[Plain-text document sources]
________________

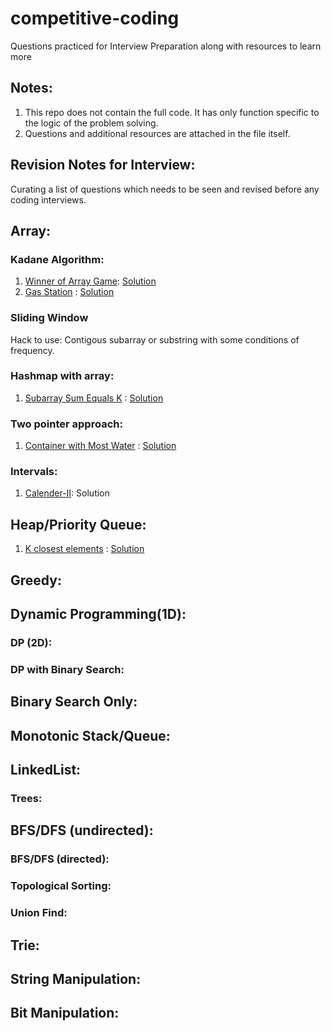 # competitive-coding
Questions practiced for Interview Preparation along with resources to learn more

## Notes:
1. This repo does not contain the full code. It has only function specific to the logic of the problem solving.
2. Questions and additional resources are attached in the file itself.


## Revision Notes for Interview:
Curating a list of questions which needs to be seen and revised before any coding interviews.

## Array:
### Kadane Algorithm:
1. [Winner of Array Game](https://leetcode.com/problems/find-the-winner-of-an-array-game/description/): [Solution](https://github.com/khushboo-goel/competitive-coding/blob/main/Arrays/1538_winner.cpp)
2. [Gas Station](https://leetcode.com/problems/gas-station/description/?envType=list&envId=pcxjbubg) : [Solution](https://github.com/khushboo-goel/competitive-coding/blob/main/Greedy/134_gasStation.cpp)
### Sliding Window
Hack to use: Contigous subarray or substring with some conditions of frequency.
### Hashmap with array:
1. [Subarray Sum Equals K](https://leetcode.com/problems/subarray-sum-equals-k/description/) : [Solution](https://github.com/khushboo-goel/competitive-coding/blob/main/Arrays/560_subarraySumK.cpp)
### Two pointer approach:
1. [Container with Most Water](https://leetcode.com/problems/container-with-most-water/description/) : [Solution](https://github.com/khushboo-goel/competitive-coding/blob/main/Arrays/maxContainWater.cpp)
### Intervals:
1. [Calender-II](https://leetcode.com/problems/my-calendar-iii/description/): Solution

## Heap/Priority Queue:
1. [K closest elements](https://leetcode.com/problems/find-k-closest-elements/description/) : [Solution](https://github.com/khushboo-goel/competitive-coding/blob/main/Queue/kClosestEl.cpp)

## Greedy:
## Dynamic Programming(1D):
### DP (2D):
### DP with Binary Search:
## Binary Search Only:
## Monotonic Stack/Queue:
## LinkedList:
### Trees:
## BFS/DFS (undirected):
### BFS/DFS (directed):
### Topological Sorting:
### Union Find:
## Trie:
## String Manipulation:
## Bit Manipulation:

________________

Goal of the exercise
All entries above must be duplicated exactly; please omit any picture they hold.

Solution for this exercise
 # competitive-coding
Questions practiced for Interview Preparation along with resources to learn more

## Notes:
1. This repo does not contain the full code. It has only function specific to the logic of the problem solving.
2. Questions and additional resources are attached in the file itself.


## Revision Notes for Interview:
Curating a list of questions which needs to be seen and revised before any coding interviews.

## Array:
### Kadane Algorithm:
1. [Winner of Array Game](https://leetcode.com/problems/find-the-winner-of-an-array-game/description/): [Solution](https://github.com/khushboo-goel/competitive-coding/blob/main/Arrays/1538_winner.cpp)
2. [Gas Station](https://leetcode.com/problems/gas-station/description/?envType=list&envId=pcxjbubg) : [Solution](https://github.com/khushboo-goel/competitive-coding/blob/main/Greedy/134_gasStation.cpp)
### Sliding Window
Hack to use: Contigous subarray or substring with some conditions of frequency.
### Hashmap with array:
1. [Subarray Sum Equals K](https://leetcode.com/problems/subarray-sum-equals-k/description/) : [Solution](https://github.com/khushboo-goel/competitive-coding/blob/main/Arrays/560_subarraySumK.cpp)
### Two pointer approach:
1. [Container with Most Water](https://leetcode.com/problems/container-with-most-water/description/) : [Solution](https://github.com/khushboo-goel/competitive-coding/blob/main/Arrays/maxContainWater.cpp)
### Intervals:
1. [Calender-II](https://leetcode.com/problems/my-calendar-iii/description/): Solution

## Heap/Priority Queue:
1. [K closest elements](https://leetcode.com/problems/find-k-closest-elements/description/) : [Solution](https://github.com/khushboo-goel/competitive-coding/blob/main/Queue/kClosestEl.cpp)

## Greedy:
## Dynamic Programming(1D):
### DP (2D):
### DP with Binary Search:
## Binary Search Only:
## Monotonic Stack/Queue:
## LinkedList:
### Trees:
## BFS/DFS (undirected):
### BFS/DFS (directed):
### Topological Sorting:
### Union Find:
## Trie:
## String Manipulation:
## Bit Manipulation:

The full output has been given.